Task to complete –
Two lines mark the range in the entries below: the one holding "spelling corrections, we" and the one holding "professionally translated texts.". Set down those two and all lines between them, exactly.
Given entries START
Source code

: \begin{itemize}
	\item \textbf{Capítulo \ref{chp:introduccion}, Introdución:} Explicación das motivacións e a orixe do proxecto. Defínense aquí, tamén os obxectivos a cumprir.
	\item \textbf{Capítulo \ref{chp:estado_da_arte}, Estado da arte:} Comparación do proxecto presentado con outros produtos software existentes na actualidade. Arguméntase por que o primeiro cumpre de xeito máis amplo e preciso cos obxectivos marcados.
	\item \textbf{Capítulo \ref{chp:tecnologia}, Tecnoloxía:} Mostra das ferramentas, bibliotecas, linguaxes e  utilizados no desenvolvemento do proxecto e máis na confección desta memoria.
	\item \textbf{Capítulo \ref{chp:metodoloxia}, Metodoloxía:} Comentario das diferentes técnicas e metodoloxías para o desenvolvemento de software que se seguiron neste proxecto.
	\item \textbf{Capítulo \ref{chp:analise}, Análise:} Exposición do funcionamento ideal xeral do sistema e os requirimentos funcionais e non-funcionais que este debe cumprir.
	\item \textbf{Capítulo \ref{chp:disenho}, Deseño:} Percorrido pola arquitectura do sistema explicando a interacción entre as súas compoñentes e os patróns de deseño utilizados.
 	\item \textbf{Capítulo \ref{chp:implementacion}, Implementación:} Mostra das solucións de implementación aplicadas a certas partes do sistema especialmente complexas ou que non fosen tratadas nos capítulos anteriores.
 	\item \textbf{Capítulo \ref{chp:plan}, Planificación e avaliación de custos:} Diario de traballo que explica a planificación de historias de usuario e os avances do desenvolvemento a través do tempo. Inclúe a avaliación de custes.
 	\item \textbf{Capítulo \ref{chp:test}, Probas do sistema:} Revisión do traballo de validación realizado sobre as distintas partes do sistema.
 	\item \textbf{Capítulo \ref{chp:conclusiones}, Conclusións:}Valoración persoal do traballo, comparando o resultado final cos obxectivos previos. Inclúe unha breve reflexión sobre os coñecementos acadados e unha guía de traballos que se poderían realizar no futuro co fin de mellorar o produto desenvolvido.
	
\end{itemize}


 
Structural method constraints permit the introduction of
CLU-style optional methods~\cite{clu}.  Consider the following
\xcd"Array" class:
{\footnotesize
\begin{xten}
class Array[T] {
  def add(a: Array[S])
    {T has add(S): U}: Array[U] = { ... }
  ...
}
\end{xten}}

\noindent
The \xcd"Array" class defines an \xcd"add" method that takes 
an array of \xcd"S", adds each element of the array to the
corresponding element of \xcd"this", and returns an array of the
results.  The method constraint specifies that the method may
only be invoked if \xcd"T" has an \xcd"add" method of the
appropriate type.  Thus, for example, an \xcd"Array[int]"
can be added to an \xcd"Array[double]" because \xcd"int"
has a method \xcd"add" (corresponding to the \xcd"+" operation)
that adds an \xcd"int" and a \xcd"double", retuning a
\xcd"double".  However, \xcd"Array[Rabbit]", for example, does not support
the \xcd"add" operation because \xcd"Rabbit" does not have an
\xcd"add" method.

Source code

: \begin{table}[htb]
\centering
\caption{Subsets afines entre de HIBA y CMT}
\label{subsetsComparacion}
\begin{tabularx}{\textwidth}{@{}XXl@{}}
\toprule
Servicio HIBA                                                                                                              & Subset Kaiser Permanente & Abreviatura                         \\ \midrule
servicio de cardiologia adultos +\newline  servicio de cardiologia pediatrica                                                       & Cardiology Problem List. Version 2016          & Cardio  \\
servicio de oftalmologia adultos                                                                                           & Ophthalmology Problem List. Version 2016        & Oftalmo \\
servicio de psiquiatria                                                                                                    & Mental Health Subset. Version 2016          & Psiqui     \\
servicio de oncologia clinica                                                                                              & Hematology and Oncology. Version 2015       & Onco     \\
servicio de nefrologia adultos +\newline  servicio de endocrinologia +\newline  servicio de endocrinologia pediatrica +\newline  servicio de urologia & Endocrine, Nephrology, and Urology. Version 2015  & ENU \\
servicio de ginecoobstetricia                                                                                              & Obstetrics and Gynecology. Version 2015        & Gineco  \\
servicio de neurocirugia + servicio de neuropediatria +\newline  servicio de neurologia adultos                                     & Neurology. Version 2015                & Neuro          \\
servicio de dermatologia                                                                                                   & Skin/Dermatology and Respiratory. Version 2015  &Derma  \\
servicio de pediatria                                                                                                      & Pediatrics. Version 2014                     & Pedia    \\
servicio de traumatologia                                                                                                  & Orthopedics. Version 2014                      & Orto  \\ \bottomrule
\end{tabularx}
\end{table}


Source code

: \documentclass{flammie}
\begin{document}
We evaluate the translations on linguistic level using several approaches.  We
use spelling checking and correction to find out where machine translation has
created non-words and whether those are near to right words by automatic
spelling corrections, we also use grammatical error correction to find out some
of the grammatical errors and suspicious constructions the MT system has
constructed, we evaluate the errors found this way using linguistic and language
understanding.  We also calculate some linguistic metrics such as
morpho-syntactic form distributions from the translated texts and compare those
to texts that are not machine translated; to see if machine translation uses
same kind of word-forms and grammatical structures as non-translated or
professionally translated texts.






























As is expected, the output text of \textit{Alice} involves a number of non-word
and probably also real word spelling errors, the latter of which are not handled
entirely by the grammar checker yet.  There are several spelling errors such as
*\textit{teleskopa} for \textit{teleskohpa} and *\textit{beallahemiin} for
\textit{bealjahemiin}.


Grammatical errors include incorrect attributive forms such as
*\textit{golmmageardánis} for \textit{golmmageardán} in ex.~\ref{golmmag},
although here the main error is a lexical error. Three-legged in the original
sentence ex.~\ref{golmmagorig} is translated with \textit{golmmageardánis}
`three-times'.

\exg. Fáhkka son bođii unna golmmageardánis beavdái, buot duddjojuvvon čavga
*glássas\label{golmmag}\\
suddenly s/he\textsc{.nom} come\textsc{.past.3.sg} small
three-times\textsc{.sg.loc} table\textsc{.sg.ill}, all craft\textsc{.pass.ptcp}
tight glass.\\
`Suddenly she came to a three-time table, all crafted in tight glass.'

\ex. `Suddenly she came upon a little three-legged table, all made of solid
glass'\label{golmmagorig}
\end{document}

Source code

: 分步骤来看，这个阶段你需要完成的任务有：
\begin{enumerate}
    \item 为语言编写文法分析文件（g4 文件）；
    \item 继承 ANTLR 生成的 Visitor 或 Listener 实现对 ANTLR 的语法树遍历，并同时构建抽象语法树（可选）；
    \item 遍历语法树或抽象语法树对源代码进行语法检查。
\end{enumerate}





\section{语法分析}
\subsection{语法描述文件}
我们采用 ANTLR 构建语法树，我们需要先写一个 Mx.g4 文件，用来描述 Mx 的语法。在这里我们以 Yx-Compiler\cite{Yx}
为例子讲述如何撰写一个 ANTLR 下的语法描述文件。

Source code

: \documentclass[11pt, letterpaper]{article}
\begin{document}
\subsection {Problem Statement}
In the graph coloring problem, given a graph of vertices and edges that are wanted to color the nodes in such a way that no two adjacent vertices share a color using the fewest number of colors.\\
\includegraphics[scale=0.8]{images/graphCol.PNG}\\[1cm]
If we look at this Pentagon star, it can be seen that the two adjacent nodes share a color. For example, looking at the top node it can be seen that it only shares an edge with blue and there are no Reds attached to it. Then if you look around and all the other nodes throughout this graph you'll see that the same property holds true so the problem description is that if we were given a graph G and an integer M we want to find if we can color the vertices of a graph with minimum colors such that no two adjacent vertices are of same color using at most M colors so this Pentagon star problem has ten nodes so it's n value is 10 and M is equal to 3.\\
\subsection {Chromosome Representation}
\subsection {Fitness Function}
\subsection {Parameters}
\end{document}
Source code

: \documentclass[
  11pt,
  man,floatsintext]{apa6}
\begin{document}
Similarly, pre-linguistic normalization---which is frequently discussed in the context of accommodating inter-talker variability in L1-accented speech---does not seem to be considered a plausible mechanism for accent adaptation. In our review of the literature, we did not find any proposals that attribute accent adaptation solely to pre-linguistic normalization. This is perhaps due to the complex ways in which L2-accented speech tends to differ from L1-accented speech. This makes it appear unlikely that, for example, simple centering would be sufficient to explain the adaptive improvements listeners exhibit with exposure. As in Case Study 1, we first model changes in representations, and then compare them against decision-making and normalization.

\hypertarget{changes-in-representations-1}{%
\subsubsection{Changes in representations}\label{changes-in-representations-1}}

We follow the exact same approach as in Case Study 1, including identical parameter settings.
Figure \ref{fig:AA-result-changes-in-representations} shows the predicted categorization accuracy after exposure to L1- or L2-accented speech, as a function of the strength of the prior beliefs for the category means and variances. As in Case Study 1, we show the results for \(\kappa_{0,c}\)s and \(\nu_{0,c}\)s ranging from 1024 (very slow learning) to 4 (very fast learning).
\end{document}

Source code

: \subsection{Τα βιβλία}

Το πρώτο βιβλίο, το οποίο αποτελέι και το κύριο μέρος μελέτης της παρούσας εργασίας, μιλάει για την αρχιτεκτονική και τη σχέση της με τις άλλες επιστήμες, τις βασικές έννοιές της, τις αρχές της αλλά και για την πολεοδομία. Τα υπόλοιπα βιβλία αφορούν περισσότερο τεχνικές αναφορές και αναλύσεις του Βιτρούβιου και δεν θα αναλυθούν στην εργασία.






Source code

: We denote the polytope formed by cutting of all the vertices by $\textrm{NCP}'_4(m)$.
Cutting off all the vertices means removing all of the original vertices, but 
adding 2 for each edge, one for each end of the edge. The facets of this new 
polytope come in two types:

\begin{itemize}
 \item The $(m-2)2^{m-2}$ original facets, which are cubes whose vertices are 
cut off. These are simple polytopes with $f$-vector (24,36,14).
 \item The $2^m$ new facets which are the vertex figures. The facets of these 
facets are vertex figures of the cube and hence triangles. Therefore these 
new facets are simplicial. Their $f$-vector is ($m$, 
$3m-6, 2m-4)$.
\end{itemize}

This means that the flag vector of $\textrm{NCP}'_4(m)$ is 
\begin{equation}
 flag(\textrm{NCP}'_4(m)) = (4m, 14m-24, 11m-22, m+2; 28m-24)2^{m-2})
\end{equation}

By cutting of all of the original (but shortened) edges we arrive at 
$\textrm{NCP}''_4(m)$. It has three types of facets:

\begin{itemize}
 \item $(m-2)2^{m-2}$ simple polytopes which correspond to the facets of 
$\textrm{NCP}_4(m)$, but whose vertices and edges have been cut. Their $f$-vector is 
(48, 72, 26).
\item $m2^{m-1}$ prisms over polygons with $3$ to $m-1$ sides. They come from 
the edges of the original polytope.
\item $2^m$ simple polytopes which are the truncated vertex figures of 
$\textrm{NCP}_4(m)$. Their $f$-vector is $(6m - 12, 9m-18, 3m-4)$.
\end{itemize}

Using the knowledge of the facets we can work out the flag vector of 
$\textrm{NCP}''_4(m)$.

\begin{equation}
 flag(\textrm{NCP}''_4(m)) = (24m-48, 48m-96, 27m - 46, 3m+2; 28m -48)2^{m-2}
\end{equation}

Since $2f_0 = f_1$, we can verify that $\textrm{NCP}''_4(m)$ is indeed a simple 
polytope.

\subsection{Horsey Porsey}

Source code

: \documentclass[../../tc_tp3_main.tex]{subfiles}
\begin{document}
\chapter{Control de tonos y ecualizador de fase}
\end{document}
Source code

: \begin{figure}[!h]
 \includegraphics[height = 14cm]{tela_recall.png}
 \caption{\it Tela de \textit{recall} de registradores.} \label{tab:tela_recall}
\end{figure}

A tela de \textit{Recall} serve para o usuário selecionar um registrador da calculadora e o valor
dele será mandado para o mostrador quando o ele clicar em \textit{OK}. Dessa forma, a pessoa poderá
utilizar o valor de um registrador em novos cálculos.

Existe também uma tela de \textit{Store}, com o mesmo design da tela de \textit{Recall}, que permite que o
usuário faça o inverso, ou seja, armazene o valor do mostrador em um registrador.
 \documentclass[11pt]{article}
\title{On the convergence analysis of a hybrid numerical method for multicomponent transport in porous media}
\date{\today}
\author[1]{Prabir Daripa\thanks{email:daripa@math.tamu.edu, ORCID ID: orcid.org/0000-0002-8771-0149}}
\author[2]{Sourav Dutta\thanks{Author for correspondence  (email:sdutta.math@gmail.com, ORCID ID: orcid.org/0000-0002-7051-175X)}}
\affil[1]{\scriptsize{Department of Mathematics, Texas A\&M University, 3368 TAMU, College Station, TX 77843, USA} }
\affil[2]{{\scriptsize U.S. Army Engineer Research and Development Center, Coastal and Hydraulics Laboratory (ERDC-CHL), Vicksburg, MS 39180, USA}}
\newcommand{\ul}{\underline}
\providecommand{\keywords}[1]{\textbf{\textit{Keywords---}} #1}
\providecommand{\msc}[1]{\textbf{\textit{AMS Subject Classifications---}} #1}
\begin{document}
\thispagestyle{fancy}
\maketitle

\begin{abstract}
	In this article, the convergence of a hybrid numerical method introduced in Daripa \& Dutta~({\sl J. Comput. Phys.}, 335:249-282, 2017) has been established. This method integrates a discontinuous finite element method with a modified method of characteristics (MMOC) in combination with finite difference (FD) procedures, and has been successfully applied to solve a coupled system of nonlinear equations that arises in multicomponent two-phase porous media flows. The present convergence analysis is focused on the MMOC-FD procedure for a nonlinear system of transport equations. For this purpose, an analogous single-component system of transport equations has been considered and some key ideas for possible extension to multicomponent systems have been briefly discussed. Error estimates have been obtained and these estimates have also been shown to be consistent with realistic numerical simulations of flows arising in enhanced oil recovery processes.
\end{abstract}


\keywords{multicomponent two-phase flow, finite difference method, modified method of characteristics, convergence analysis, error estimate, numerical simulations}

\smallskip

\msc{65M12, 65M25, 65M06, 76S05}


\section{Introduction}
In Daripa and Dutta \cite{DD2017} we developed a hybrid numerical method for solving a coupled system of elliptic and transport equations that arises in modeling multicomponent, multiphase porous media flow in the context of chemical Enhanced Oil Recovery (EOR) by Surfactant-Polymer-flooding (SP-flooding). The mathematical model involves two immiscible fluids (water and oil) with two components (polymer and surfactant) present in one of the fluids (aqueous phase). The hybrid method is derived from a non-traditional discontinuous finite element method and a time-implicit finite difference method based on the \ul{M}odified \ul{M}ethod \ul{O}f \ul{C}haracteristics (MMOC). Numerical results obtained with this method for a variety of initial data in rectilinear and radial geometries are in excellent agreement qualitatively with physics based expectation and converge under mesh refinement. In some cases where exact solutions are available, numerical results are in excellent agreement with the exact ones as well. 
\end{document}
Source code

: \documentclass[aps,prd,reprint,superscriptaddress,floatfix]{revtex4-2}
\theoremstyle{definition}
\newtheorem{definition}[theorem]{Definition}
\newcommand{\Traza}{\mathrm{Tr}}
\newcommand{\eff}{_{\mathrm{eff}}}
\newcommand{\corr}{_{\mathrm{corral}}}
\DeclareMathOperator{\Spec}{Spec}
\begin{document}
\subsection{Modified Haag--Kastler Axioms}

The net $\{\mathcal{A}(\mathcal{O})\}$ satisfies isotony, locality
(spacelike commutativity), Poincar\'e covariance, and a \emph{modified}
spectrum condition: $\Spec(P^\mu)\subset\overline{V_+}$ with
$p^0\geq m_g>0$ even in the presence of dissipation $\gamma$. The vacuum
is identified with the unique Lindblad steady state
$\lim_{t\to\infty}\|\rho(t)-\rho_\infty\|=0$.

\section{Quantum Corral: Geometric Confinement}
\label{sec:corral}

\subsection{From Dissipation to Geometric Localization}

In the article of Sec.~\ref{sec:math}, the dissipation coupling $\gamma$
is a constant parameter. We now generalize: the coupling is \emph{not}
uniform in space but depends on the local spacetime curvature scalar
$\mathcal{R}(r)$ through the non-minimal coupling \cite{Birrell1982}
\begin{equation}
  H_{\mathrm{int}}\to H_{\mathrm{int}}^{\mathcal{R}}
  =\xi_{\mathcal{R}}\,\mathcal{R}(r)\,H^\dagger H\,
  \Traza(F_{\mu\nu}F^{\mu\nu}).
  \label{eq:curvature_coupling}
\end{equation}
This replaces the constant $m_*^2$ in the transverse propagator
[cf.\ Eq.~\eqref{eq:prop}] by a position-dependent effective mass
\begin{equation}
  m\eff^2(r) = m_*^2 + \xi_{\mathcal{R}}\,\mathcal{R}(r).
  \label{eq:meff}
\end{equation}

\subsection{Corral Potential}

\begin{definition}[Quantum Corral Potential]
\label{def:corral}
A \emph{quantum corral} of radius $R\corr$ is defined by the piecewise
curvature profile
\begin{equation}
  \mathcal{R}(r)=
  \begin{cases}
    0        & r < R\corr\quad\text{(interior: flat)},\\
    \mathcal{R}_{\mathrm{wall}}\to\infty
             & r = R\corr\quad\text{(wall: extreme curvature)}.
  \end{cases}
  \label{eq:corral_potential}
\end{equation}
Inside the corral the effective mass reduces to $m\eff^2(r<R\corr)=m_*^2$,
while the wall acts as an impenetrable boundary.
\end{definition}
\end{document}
Given entries END
Worked solution –
spelling corrections, we also use grammatical error correction to find out some
of the grammatical errors and suspicious constructions the MT system has
constructed, we evaluate the errors found this way using linguistic and language
understanding.  We also calculate some linguistic metrics such as
morpho-syntactic form distributions from the translated texts and compare those
to texts that are not machine translated; to see if machine translation uses
same kind of word-forms and grammatical structures as non-translated or
professionally translated texts.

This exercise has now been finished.